About this task –
Using the listing below, print exactly everything from the line with "Type of drop-down" down to the line with "roles message |", both included, and nothing more.

Provided entries –
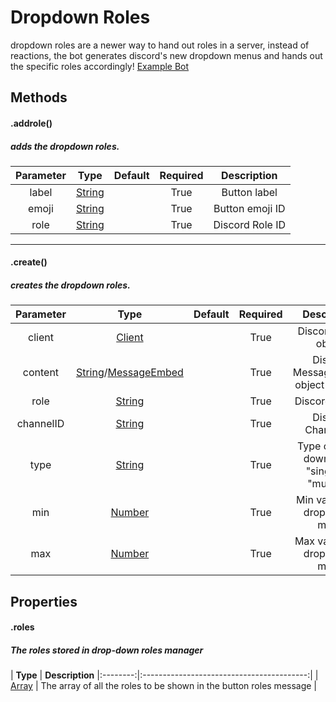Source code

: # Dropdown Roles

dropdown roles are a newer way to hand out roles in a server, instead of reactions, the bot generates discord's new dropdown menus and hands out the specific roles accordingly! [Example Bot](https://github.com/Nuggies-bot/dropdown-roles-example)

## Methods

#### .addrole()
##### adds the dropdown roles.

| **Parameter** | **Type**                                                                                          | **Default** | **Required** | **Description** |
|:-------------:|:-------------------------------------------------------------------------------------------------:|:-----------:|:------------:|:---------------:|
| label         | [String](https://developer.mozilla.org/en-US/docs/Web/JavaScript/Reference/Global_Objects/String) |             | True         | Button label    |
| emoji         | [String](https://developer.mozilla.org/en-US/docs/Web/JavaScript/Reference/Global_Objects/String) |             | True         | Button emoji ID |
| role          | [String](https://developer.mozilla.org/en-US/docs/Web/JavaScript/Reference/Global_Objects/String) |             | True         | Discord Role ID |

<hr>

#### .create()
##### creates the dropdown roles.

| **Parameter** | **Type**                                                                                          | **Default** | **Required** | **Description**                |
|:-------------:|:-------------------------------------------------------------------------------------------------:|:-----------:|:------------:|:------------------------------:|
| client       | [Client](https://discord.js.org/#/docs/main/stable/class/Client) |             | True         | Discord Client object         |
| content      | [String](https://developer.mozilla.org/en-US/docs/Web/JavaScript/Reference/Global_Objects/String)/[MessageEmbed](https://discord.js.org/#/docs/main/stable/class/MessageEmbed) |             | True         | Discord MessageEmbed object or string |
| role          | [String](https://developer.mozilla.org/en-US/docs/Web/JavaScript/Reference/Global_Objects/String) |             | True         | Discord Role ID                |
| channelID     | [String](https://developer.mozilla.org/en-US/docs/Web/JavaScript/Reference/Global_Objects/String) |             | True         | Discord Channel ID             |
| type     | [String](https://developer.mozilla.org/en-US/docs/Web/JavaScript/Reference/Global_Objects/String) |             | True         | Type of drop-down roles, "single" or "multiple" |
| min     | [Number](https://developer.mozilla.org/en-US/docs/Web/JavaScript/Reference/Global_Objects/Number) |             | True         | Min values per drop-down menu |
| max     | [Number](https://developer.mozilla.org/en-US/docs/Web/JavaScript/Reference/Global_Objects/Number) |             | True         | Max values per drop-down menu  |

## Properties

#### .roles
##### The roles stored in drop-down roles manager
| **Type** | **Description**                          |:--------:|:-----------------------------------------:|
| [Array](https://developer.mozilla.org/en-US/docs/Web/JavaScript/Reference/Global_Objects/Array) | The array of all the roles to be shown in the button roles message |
--
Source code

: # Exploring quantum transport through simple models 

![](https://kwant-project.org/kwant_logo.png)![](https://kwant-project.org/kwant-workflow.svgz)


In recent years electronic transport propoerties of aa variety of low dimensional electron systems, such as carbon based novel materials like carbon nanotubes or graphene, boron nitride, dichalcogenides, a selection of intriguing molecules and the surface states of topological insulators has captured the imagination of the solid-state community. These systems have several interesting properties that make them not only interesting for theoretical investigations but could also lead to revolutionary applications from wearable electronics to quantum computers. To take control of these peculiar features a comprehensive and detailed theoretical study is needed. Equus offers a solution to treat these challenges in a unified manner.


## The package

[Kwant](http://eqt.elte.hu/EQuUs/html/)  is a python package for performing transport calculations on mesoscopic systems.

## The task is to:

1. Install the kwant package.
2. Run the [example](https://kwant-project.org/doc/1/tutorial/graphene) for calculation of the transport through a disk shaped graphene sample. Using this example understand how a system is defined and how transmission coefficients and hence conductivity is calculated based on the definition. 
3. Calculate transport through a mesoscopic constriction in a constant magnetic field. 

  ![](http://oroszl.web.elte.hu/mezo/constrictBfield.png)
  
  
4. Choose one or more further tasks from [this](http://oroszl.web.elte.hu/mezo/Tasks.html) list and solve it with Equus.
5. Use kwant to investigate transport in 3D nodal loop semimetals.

Exercise output –
| type     | [String](https://developer.mozilla.org/en-US/docs/Web/JavaScript/Reference/Global_Objects/String) |             | True         | Type of drop-down roles, "single" or "multiple" |
| min     | [Number](https://developer.mozilla.org/en-US/docs/Web/JavaScript/Reference/Global_Objects/Number) |             | True         | Min values per drop-down menu |
| max     | [Number](https://developer.mozilla.org/en-US/docs/Web/JavaScript/Reference/Global_Objects/Number) |             | True         | Max values per drop-down menu  |

## Properties

#### .roles
##### The roles stored in drop-down roles manager
| **Type** | **Description**                          |:--------:|:-----------------------------------------:|
| [Array](https://developer.mozilla.org/en-US/docs/Web/JavaScript/Reference/Global_Objects/Array) | The array of all the roles to be shown in the button roles message |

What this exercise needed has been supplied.